**Task description**. Look over the entries that follow. Report how many lines contain "SetValue", with nothing else.

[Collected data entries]
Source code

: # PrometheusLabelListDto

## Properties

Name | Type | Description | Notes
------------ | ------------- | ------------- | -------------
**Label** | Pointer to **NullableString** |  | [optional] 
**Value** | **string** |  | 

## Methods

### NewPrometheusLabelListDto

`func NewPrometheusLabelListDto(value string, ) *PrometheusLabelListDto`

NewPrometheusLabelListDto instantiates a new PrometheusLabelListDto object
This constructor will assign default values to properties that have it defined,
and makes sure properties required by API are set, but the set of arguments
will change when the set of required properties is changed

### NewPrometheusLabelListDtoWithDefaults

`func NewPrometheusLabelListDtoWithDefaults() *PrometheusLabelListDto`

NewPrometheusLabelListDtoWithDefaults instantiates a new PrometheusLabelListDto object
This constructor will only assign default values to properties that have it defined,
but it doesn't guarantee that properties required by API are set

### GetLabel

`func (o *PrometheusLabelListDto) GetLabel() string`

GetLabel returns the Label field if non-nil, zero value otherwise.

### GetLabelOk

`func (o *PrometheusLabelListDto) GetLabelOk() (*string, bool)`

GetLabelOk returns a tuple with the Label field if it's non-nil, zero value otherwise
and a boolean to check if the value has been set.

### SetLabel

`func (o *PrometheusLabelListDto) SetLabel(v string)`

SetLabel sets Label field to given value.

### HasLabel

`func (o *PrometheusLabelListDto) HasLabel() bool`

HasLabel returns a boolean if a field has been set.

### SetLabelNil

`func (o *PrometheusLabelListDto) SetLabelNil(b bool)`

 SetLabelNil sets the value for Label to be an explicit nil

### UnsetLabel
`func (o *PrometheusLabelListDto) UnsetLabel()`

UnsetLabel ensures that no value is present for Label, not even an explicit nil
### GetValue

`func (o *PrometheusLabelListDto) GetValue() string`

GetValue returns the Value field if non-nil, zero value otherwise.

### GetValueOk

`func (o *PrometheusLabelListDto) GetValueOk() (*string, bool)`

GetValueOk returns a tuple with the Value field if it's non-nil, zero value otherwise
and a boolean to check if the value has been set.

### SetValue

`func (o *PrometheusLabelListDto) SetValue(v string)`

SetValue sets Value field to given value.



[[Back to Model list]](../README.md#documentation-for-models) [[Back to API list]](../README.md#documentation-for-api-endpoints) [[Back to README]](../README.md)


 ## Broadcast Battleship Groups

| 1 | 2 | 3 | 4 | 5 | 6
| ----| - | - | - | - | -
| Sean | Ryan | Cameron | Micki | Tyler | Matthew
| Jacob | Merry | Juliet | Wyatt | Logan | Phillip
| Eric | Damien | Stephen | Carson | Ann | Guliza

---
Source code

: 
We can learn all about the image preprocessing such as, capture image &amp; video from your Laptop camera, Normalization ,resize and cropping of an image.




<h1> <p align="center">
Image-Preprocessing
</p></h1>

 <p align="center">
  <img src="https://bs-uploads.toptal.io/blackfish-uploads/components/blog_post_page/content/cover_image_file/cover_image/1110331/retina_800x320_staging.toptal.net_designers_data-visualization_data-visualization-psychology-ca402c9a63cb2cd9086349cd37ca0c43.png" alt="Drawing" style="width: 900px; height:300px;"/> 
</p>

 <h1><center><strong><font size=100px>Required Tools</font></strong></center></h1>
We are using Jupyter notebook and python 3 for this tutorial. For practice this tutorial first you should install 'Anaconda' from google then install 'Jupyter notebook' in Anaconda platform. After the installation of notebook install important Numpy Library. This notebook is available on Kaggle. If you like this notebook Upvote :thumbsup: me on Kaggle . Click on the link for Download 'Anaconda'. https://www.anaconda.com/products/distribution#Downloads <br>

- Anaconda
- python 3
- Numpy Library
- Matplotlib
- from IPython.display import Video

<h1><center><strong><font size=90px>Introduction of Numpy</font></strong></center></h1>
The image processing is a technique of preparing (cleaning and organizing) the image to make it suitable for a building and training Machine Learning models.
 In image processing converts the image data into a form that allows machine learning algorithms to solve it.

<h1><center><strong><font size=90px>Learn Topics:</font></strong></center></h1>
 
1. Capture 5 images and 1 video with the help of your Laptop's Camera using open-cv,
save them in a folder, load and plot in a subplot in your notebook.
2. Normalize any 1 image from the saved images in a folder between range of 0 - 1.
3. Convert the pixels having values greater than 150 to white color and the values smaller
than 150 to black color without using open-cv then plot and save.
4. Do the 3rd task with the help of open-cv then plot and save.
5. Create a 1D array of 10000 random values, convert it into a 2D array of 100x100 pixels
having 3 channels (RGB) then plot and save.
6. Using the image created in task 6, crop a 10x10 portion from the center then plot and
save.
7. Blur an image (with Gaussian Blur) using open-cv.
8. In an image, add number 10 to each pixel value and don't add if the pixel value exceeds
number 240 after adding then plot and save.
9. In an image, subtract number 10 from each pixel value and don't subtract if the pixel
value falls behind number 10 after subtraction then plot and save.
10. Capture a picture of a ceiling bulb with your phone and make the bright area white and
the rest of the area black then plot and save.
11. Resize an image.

**Exercise result**. 3